■ **Exercise aim**:
Print all of the data below exactly as it appears, leaving out every image.

[Stored data entries]
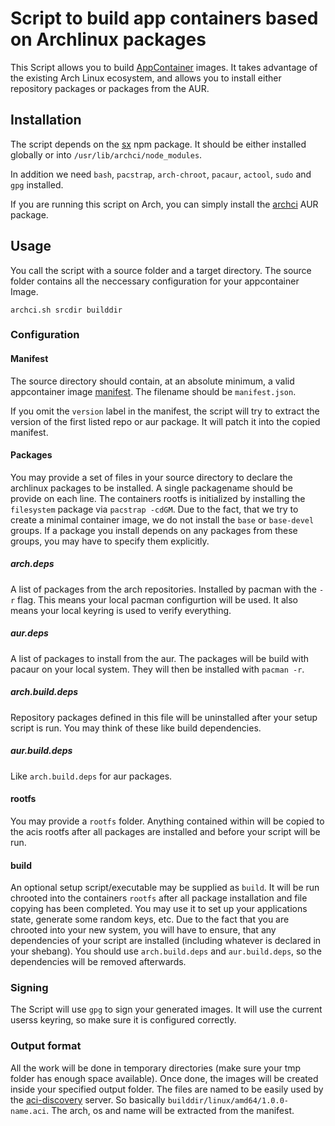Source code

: # Script to build app containers based on Archlinux packages
This Script allows you to build [AppContainer](https://coreos.com/rkt/docs/0.5.6/app-container.html) images. It takes advantage of the existing Arch Linux ecosystem, and allows you to install either repository packages or packages from the AUR.

## Installation
The script depends on the [sx](https://www.npmjs.com/package/sx) npm package. It should be either installed globally or into `/usr/lib/archci/node_modules`.

In addition we need `bash`, `pacstrap`, `arch-chroot`, `pacaur`, `actool`, `sudo` and `gpg` installed.

If you are running this script on Arch, you can simply install the [archci](https://aur.archlinux.org/packages/archci/) AUR package.

## Usage
You call the script with a source folder and a target directory. The source folder contains all the neccessary configuration for your appcontainer Image.

	archci.sh srcdir builddir

### Configuration
#### Manifest
The source directory should contain, at an absolute minimum, a valid appcontainer image [manifest](https://github.com/appc/spec/blob/master/spec/aci.md#image-manifest). The filename should be `manifest.json`.

If you omit the `version` label in the manifest, the script will try to extract the version of the first listed repo or aur package. It will patch it into the copied manifest.

#### Packages
You may provide a set of files in your source directory to declare the archlinux packages to be installed. A single packagename should be provide on each line.
The containers rootfs is initialized by installing the `filesystem` package via `pacstrap -cdGM`.
Due to the fact, that we try to create a minimal container image, we do not install the `base` or `base-devel` groups. If a package you install depends on any packages from these groups, you may have to specify them explicitly.

##### arch.deps
A list of packages from the arch repositories. Installed by pacman with the `-r` flag. This means your local pacman configurtion will be used.
It also means your local keyring is used to verify everything.

##### aur.deps
A list of packages to install from the aur. The packages will be build with pacaur on your local system. They will then be installed with `pacman -r`.

##### arch.build.deps
Repository packages defined in this file will be uninstalled after your setup script is run. You may think of these like build dependencies.

##### aur.build.deps
Like `arch.build.deps` for aur packages.

#### rootfs
You may provide a `rootfs` folder. Anything contained within will be copied to the acis rootfs after all packages are installed and before your script will be run.

#### build
An optional setup script/executable may be supplied as `build`. It will be run chrooted into the containers `rootfs` after all package installation and file copying has been completed. You may use it to set up your applications state, generate some random keys, etc.
Due to the fact that you are chrooted into your new system, you will have to ensure, that any dependencies of your script are installed (including whatever is declared in your shebang). You should use `arch.build.deps` and `aur.build.deps`, so the dependencies will be removed afterwards.

### Signing
The Script will use `gpg` to sign your generated images. It will use the current userss keyring, so make sure it is configured correctly.

### Output format
All the work will be done in temporary directories (make sure your tmp folder has enough space available). Once done, the images will be created inside your specified output folder.
The files are named to be easily used by the [aci-discovery](https://github.com/coreos/aci-discovery) server. So basically `builddir/linux/amd64/1.0.0-name.aci`. The arch, os and name will be extracted from the manifest.

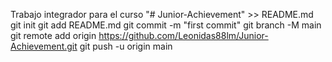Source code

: Trabajo integrador para el curso "# Junior-Achievement" >> README.md
git init
git add README.md
git commit -m "first commit"
git branch -M main
git remote add origin https://github.com/Leonidas88lm/Junior-Achievement.git
git push -u origin main
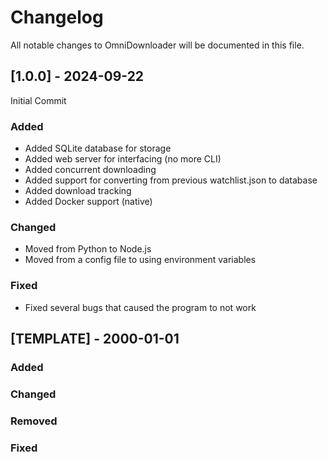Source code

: # Changelog

All notable changes to OmniDownloader will be documented in this file. 

## [1.0.0] - 2024-09-22
Initial Commit
### Added
- Added SQLite database for storage
- Added web server for interfacing (no more CLI)
- Added concurrent downloading
- Added support for converting from previous watchlist.json to database
- Added download tracking
- Added Docker support (native)
### Changed
- Moved from Python to Node.js
- Moved from a config file to using environment variables
### Fixed
- Fixed several bugs that caused the program to not work

## [TEMPLATE] - 2000-01-01
### Added

### Changed

### Removed

### Fixed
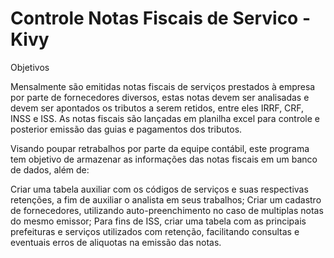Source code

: # Controle Notas Fiscais de Servico - Kivy

Objetivos

Mensalmente são emitidas notas fiscais de serviços prestados à empresa por parte de fornecedores diversos, estas notas devem ser analisadas e devem ser apontados os tributos a serem retidos, entre eles IRRF, CRF, INSS e ISS. As notas fiscais são lançadas em planilha excel para controle e posterior emissão das guias e pagamentos dos tributos.

Visando poupar retrabalhos por parte da equipe contábil, este programa tem objetivo de armazenar as informações das notas fiscais em um banco de dados, além de:

Criar uma tabela auxiliar com os códigos de serviços e suas respectivas retenções, a fim de auxiliar o analista em seus trabalhos;
Criar um cadastro de fornecedores, utilizando auto-preenchimento no caso de multiplas notas do mesmo emissor;
Para fins de ISS, criar uma tabela com as principais prefeituras e serviços utilizados com retenção, facilitando consultas e eventuais erros de aliquotas na emissão das notas.
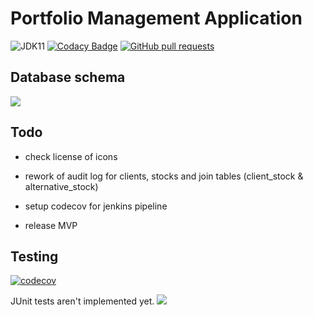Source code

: # Portfolio Management Application

![JDK11](https://img.shields.io/badge/jdk-11-green.svg?label=min.%20JDK)
[![Codacy Badge](https://api.codacy.com/project/badge/Grade/a4ea8a78a3d0461a8493cd52f96e09e8)](https://www.codacy.com?utm_source=github.com&amp;utm_medium=referral&amp;utm_content=simonsymhoven/pm&amp;utm_campaign=Badge_Grade)
[![GitHub pull requests](https://img.shields.io/github/issues-pr/simonsymhoven/pm.svg)](https://github.com/simonsymhoven/pm/pulls)

## Database schema
<img src="https://github.com/simonsymhoven/pm/img/schema.png"> 

## Todo
* check license of icons

* rework of audit log for clients, stocks and join tables (client_stock & alternative_stock)

* setup codecov for jenkins pipeline

* release MVP 

## Testing 
[![codecov](https://codecov.io/gh/simonsymhoven/pm/branch/master/graph/badge.svg?token=C0WFTF0tHU)](https://codecov.io/gh/simonsymhoven/pm)

JUnit tests aren't implemented yet. 
<img src="https://codecov.io/gh/simonsymhoven/pm/commit/f38bcaa809edb8cc881a5484cd6d28e368c9d7bc/graphs/sunburst.svg?token=C0WFTF0tHU">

■ **Solution**:
Source code

: # Script to build app containers based on Archlinux packages
This Script allows you to build [AppContainer](https://coreos.com/rkt/docs/0.5.6/app-container.html) images. It takes advantage of the existing Arch Linux ecosystem, and allows you to install either repository packages or packages from the AUR.

## Installation
The script depends on the [sx](https://www.npmjs.com/package/sx) npm package. It should be either installed globally or into `/usr/lib/archci/node_modules`.

In addition we need `bash`, `pacstrap`, `arch-chroot`, `pacaur`, `actool`, `sudo` and `gpg` installed.

If you are running this script on Arch, you can simply install the [archci](https://aur.archlinux.org/packages/archci/) AUR package.

## Usage
You call the script with a source folder and a target directory. The source folder contains all the neccessary configuration for your appcontainer Image.

	archci.sh srcdir builddir

### Configuration
#### Manifest
The source directory should contain, at an absolute minimum, a valid appcontainer image [manifest](https://github.com/appc/spec/blob/master/spec/aci.md#image-manifest). The filename should be `manifest.json`.

If you omit the `version` label in the manifest, the script will try to extract the version of the first listed repo or aur package. It will patch it into the copied manifest.

#### Packages
You may provide a set of files in your source directory to declare the archlinux packages to be installed. A single packagename should be provide on each line.
The containers rootfs is initialized by installing the `filesystem` package via `pacstrap -cdGM`.
Due to the fact, that we try to create a minimal container image, we do not install the `base` or `base-devel` groups. If a package you install depends on any packages from these groups, you may have to specify them explicitly.

##### arch.deps
A list of packages from the arch repositories. Installed by pacman with the `-r` flag. This means your local pacman configurtion will be used.
It also means your local keyring is used to verify everything.

##### aur.deps
A list of packages to install from the aur. The packages will be build with pacaur on your local system. They will then be installed with `pacman -r`.

##### arch.build.deps
Repository packages defined in this file will be uninstalled after your setup script is run. You may think of these like build dependencies.

##### aur.build.deps
Like `arch.build.deps` for aur packages.

#### rootfs
You may provide a `rootfs` folder. Anything contained within will be copied to the acis rootfs after all packages are installed and before your script will be run.

#### build
An optional setup script/executable may be supplied as `build`. It will be run chrooted into the containers `rootfs` after all package installation and file copying has been completed. You may use it to set up your applications state, generate some random keys, etc.
Due to the fact that you are chrooted into your new system, you will have to ensure, that any dependencies of your script are installed (including whatever is declared in your shebang). You should use `arch.build.deps` and `aur.build.deps`, so the dependencies will be removed afterwards.

### Signing
The Script will use `gpg` to sign your generated images. It will use the current userss keyring, so make sure it is configured correctly.

### Output format
All the work will be done in temporary directories (make sure your tmp folder has enough space available). Once done, the images will be created inside your specified output folder.
The files are named to be easily used by the [aci-discovery](https://github.com/coreos/aci-discovery) server. So basically `builddir/linux/amd64/1.0.0-name.aci`. The arch, os and name will be extracted from the manifest.

Source code

: Trabajo integrador para el curso "# Junior-Achievement" >> README.md
git init
git add README.md
git commit -m "first commit"
git branch -M main
git remote add origin https://github.com/Leonidas88lm/Junior-Achievement.git
git push -u origin main
Source code

: # Changelog

All notable changes to OmniDownloader will be documented in this file. 

## [1.0.0] - 2024-09-22
Initial Commit
### Added
- Added SQLite database for storage
- Added web server for interfacing (no more CLI)
- Added concurrent downloading
- Added support for converting from previous watchlist.json to database
- Added download tracking
- Added Docker support (native)
### Changed
- Moved from Python to Node.js
- Moved from a config file to using environment variables
### Fixed
- Fixed several bugs that caused the program to not work

## [TEMPLATE] - 2000-01-01
### Added

### Changed

### Removed

### Fixed
Source code

: # Controle Notas Fiscais de Servico - Kivy

Objetivos

Mensalmente são emitidas notas fiscais de serviços prestados à empresa por parte de fornecedores diversos, estas notas devem ser analisadas e devem ser apontados os tributos a serem retidos, entre eles IRRF, CRF, INSS e ISS. As notas fiscais são lançadas em planilha excel para controle e posterior emissão das guias e pagamentos dos tributos.

Visando poupar retrabalhos por parte da equipe contábil, este programa tem objetivo de armazenar as informações das notas fiscais em um banco de dados, além de:

Criar uma tabela auxiliar com os códigos de serviços e suas respectivas retenções, a fim de auxiliar o analista em seus trabalhos;
Criar um cadastro de fornecedores, utilizando auto-preenchimento no caso de multiplas notas do mesmo emissor;
Para fins de ISS, criar uma tabela com as principais prefeituras e serviços utilizados com retenção, facilitando consultas e eventuais erros de aliquotas na emissão das notas.
Source code

: # Portfolio Management Application

![JDK11](https://img.shields.io/badge/jdk-11-green.svg?label=min.%20JDK)
[![Codacy Badge](https://api.codacy.com/project/badge/Grade/a4ea8a78a3d0461a8493cd52f96e09e8)](https://www.codacy.com?utm_source=github.com&amp;utm_medium=referral&amp;utm_content=simonsymhoven/pm&amp;utm_campaign=Badge_Grade)
[![GitHub pull requests](https://img.shields.io/github/issues-pr/simonsymhoven/pm.svg)](https://github.com/simonsymhoven/pm/pulls)

## Database schema
<img src="https://github.com/simonsymhoven/pm/img/schema.png"> 

## Todo
* check license of icons

* rework of audit log for clients, stocks and join tables (client_stock & alternative_stock)

* setup codecov for jenkins pipeline

* release MVP 

## Testing 
[![codecov](https://codecov.io/gh/simonsymhoven/pm/branch/master/graph/badge.svg?token=C0WFTF0tHU)](https://codecov.io/gh/simonsymhoven/pm)

JUnit tests aren't implemented yet. 
<img src="https://codecov.io/gh/simonsymhoven/pm/commit/f38bcaa809edb8cc881a5484cd6d28e368c9d7bc/graphs/sunburst.svg?token=C0WFTF0tHU">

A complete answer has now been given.